[Opening Data supplied section]

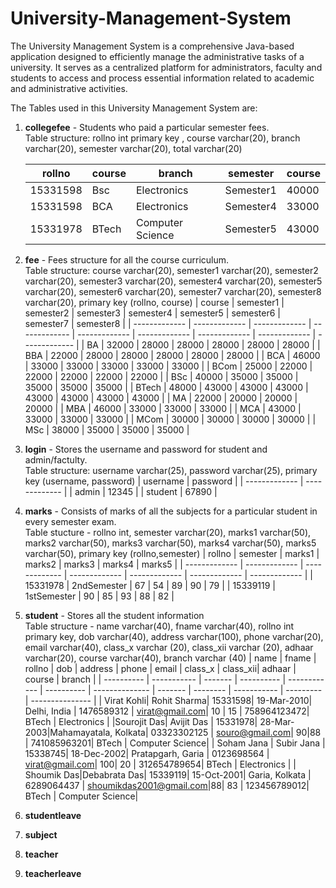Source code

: # University-Management-System
The University Management System is a comprehensive Java-based application designed to efficiently manage the administrative tasks of a university. 
It serves as a centralized platform for administrators, faculty and students to access and process essential information related to academic and administrative activities.

The Tables used in this University Management System are:
1) **collegefee** - Students who paid a particular semester fees.
   <br>Table structure: rollno int primary key , course varchar(20), branch varchar(20), semester varchar(20), total varchar(20)

   | rollno        | course        | branch            | semester      | course        | 
   | ------------- | ------------- | ----------------- | ------------- | ------------- |
   | 15331598      | Bsc           | Electronics       | Semester1     | 40000         |
   | 15331598      | BCA           | Electronics       | Semester4     | 33000         |
   | 15331978      | BTech         | Computer Science  | Semester5     | 43000         |
2) **fee** - Fees structure for all the course curriculum.
   <br>Table structure: course varchar(20), semester1 varchar(20), semester2 varchar(20), semester3 varchar(20), semester4 varchar(20), semester5 varchar(20), semester6 varchar(20), semester7 varchar(20), semester8 varchar(20), primary key (rollno, course)
   | course        | semester1     | semester2     | semester3     | semester4     | semester5     | semester6     | semester7     | semester8     | 
   | ------------- | ------------- | ------------- | ------------- | ------------- | ------------- | ------------- | ------------- | ------------- |
   | BA            | 32000         | 28000         | 28000         | 28000         | 28000         | 28000         |
   | BBA           | 22000         | 28000         | 28000         | 28000         | 28000         | 28000         |
   | BCA           | 46000         | 33000         | 33000         | 33000         | 33000         | 33000         |
   | BCom          | 25000         | 22000         | 22000         | 22000         | 22000         | 22000         |
   | BSc           | 40000         | 35000         | 35000         | 35000         | 35000         | 35000         |
   | BTech         | 48000         | 43000         | 43000         | 43000         | 43000         | 43000         | 43000         | 43000         |
   | MA            | 22000         | 20000         | 20000         | 20000         | 
   | MBA           | 46000         | 33000         | 33000         | 33000         |
   | MCA           | 43000         | 33000         | 33000         | 33000         | 
   | MCom          | 30000         | 30000         | 30000         | 30000         |
   | MSc           | 38000         | 35000         | 35000         | 35000         |
3) **login** - Stores the username and password for student and admin/factulty.
   <br>Table structure: username varchar(25), password varchar(25), primary key (username, password)
   | username      | password      |
   | ------------- | ------------- |
   | admin         | 12345         |
   | student       | 67890         |
   
4) **marks** - Consists of marks of all the subjects for a particular student in every semester exam.
   <br>Table stucture - rollno int, semester varchar(20), marks1 varchar(50), marks2 varchar(50), marks3 varchar(50), marks4 varchar(50), marks5 varchar(50), primary key (rollno,semester)
   | rollno        | semester      | marks1        | marks2        | marks3        | marks4        | marks5        |
   | ------------- | ------------- | ------------- | ------------- | ------------- | ------------- | ------------- |
   | 15331978      | 2ndSemester   | 67            | 54            | 89            | 90            | 79            |
   | 15339119      | 1stSemester   | 90            | 85            | 93            | 88            | 82            |
   
7) **student** - Stores all the student information
   <br>Table structure - name varchar(40), fname varchar(40), rollno int primary key, dob varchar(40), address varchar(100), phone varchar(20), email varchar(40), class_x varchar (20), class_xii varchar (20), adhaar varchar(20), course varchar(40), branch varchar (40)
   | name       | fname       | rollno  | dob        | address      | phone      | email          | class_x | class_xii| adhaar      | course    | branch          |
   | ---------- | ----------- | ------- | ---------- | ------------ | ---------- | -------------- | ------- | -------- | ----------- | --------- | --------------- |
   | Virat Kohli| Rohit Sharma| 15331598| 19-Mar-2010| Delhi, India | 1476589312 | virat@gmail.com| 10      | 15       | 758964123472| BTech     | Electronics     |
   |Sourojit Das| Avijit Das  | 15331978| 28-Mar-2003|Mahamayatala, Kolkata| 03323302125 | souro@gmail.com| 90|88      | 741085963201| BTech     | Computer Science|
   | Soham Jana | Subir Jana  | 15338745| 18-Dec-2002| Pratapgarh, Garia | 0123698564 | virat@gmail.com| 100| 20       | 312654789654| BTech     | Electronics     |
   | Shoumik Das|Debabrata Das| 15339119| 15-Oct-2001| Garia, Kolkata | 6289064437 | shoumikdas2001@gmail.com|88| 83   | 123456789012| BTech     | Computer Science|
   
9) **studentleave**
10) **subject**
11) **teacher**
12) **teacherleave**
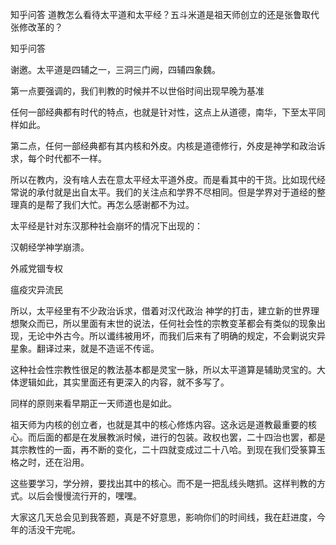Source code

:  
 知乎问答 道教怎么看待太平道和太平经？五斗米道是祖天师创立的还是张鲁取代张修改革的？ 
 
 
 
 
 
 知乎问答 
 
 

 

 谢邀。太平道是四辅之一，三洞三门阙，四辅四象魏。

 

 第一点要强调的，我们判教的时候并不以世俗时间出现早晚为基准

 

 任何一部经典都有时代的特点，也就是针对性，这点上从道德，南华，下至太平同样如此。

 

 第二点，任何一部经典都有其内核和外皮。内核是道德修行，外皮是神学和政治诉求，每个时代都不一样。

 

 所以在教内，没有啥人去在意太平经太平道外皮。而是看其中的干货。比如现代经常说的承付就是出自太平。我们的关注点和学界不尽相同。但是学界对于道经的整理真的是帮了我们大忙。再怎么感谢都不为过。

 

 太平经是针对东汉那种社会崩坏的情况下出现的：

 汉朝经学神学崩溃。

 外戚党锢专权

 瘟疫灾异流民

 所以，太平经里有不少政治诉求，借着对汉代政治 神学的打击，建立新的世界理想聚众而已，所以里面有末世的说法，任何社会性的宗教变革都会有类似的现象出现，无论中外古今。所以谶纬被用坏，而我们后来有了明确的规定，不会剿说灾异星象。翻译过来，就是不造谣不传谣。 

 

 这种社会性宗教性很足的教法基本都是灵宝一脉，所以太平道算是辅助灵宝的。大体逻辑如此，其实里面还有更深入的内容，就不多写了。

 

 同样的原则来看早期正一天师道也是如此。

 祖天师为内核的创立者，也就是其中的核心修炼内容。这永远是道教最重要的核心。而后面的都是在发展教派时候，进行的包装。政权也罢，二十四治也罢，都是其宗教性的一面，再不断的变化，二十四就变成过二十八哈。到现在我们受箓算玉格之时，还在沿用。

 这些要学习，学分辨，要找出其中的核心。而不是一把乱线头瞎抓。这样判教的方式。以后会慢慢流行开的，嘿嘿。

 

 

 大家这几天总会见到我答题，真是不好意思，影响你们的时间线，我在赶进度，今年的活没干完呢。 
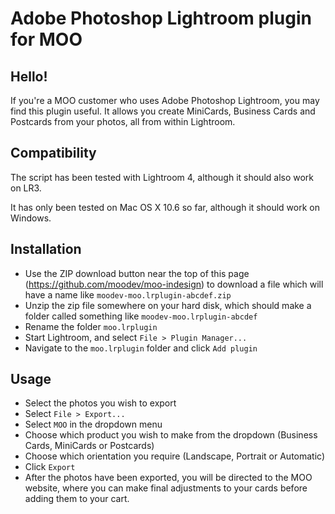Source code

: # Adobe Photoshop Lightroom plugin for MOO

## Hello!

If you're a MOO customer who uses Adobe Photoshop Lightroom, you may
find this plugin useful. It allows you create MiniCards, Business
Cards and Postcards from your photos, all from within Lightroom.

## Compatibility

The script has been tested with Lightroom 4, although it should also work on LR3.

It has only been tested on Mac OS X 10.6 so far, although it should work on Windows.

## Installation

* Use the ZIP download button near the top of this page (https://github.com/moodev/moo-indesign) to download a file which will have a name like `moodev-moo.lrplugin-abcdef.zip`
* Unzip the zip file somewhere on your hard disk, which should make a folder called something like `moodev-moo.lrplugin-abcdef`
* Rename the folder `moo.lrplugin`
* Start Lightroom, and select `File > Plugin Manager...`
* Navigate to the `moo.lrplugin` folder and click `Add plugin`

## Usage

* Select the photos you wish to export 
* Select `File > Export...`
* Select `MOO` in the dropdown menu
* Choose which product you wish to make from the dropdown (Business Cards, MiniCards or Postcards)
* Choose which orientation you require (Landscape, Portrait or Automatic)
* Click `Export`
* After the photos have been exported, you will be directed to the MOO website, where you can make final adjustments to your cards before adding them to your cart.
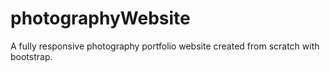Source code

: # photographyWebsite
A fully responsive photography portfolio website created from scratch with bootstrap. 
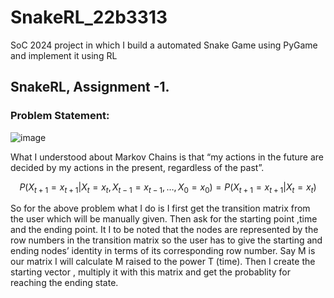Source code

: # SnakeRL_22b3313
SoC 2024 project in which I build a automated Snake Game using PyGame and implement it using RL

## SnakeRL, Assignment -1.

### Problem Statement:

![image](https://github.com/lvl0goblin/SnakeRL_22b3313/assets/172357113/bd58ef70-e4ed-46e2-81fb-f81f538ae93f)

What I understood about Markov Chains is that “my actions in the future are decided by my actions in the present, regardless of the past”.

$$
P(X_{t+1} = x_{t+1} | X_t = x_t, X_{t-1} = x_{t-1}, \ldots, X_0 = x_0) = P(X_{t+1} = x_{t+1} | X_t = x_t)
$$


  So for the above problem what I do is I first get the transition matrix from the user which will be manually given. Then ask for the starting point ,time and the ending point. It I to be noted that the nodes are represented by the row numbers in the transition matrix so the user has to give the starting and ending nodes’ identity in terms of its corresponding row number.
  Say M is our matrix I will calculate M raised to the power T (time). Then I  create the starting vector , multiply it with this matrix and get the probablity for reaching the ending state.
 
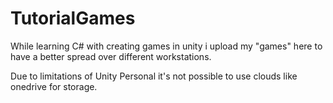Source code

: # TutorialGames

While learning C# with creating games in unity i upload my "games" here to have a better spread over different workstations.

Due to limitations of Unity Personal it's not possible to use clouds like onedrive for storage.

[Closing Data supplied section]

What to do:
Every line above from the line with "4) **marks** - Consists" to the line with "Das| Avijit Das", inclusive, must be returned exactly; no other line belongs in the reply.

Answer for this exercise:
4) **marks** - Consists of marks of all the subjects for a particular student in every semester exam.
   <br>Table stucture - rollno int, semester varchar(20), marks1 varchar(50), marks2 varchar(50), marks3 varchar(50), marks4 varchar(50), marks5 varchar(50), primary key (rollno,semester)
   | rollno        | semester      | marks1        | marks2        | marks3        | marks4        | marks5        |
   | ------------- | ------------- | ------------- | ------------- | ------------- | ------------- | ------------- |
   | 15331978      | 2ndSemester   | 67            | 54            | 89            | 90            | 79            |
   | 15339119      | 1stSemester   | 90            | 85            | 93            | 88            | 82            |
   
7) **student** - Stores all the student information
   <br>Table structure - name varchar(40), fname varchar(40), rollno int primary key, dob varchar(40), address varchar(100), phone varchar(20), email varchar(40), class_x varchar (20), class_xii varchar (20), adhaar varchar(20), course varchar(40), branch varchar (40)
   | name       | fname       | rollno  | dob        | address      | phone      | email          | class_x | class_xii| adhaar      | course    | branch          |
   | ---------- | ----------- | ------- | ---------- | ------------ | ---------- | -------------- | ------- | -------- | ----------- | --------- | --------------- |
   | Virat Kohli| Rohit Sharma| 15331598| 19-Mar-2010| Delhi, India | 1476589312 | virat@gmail.com| 10      | 15       | 758964123472| BTech     | Electronics     |
   |Sourojit Das| Avijit Das  | 15331978| 28-Mar-2003|Mahamayatala, Kolkata| 03323302125 | souro@gmail.com| 90|88      | 741085963201| BTech     | Computer Science|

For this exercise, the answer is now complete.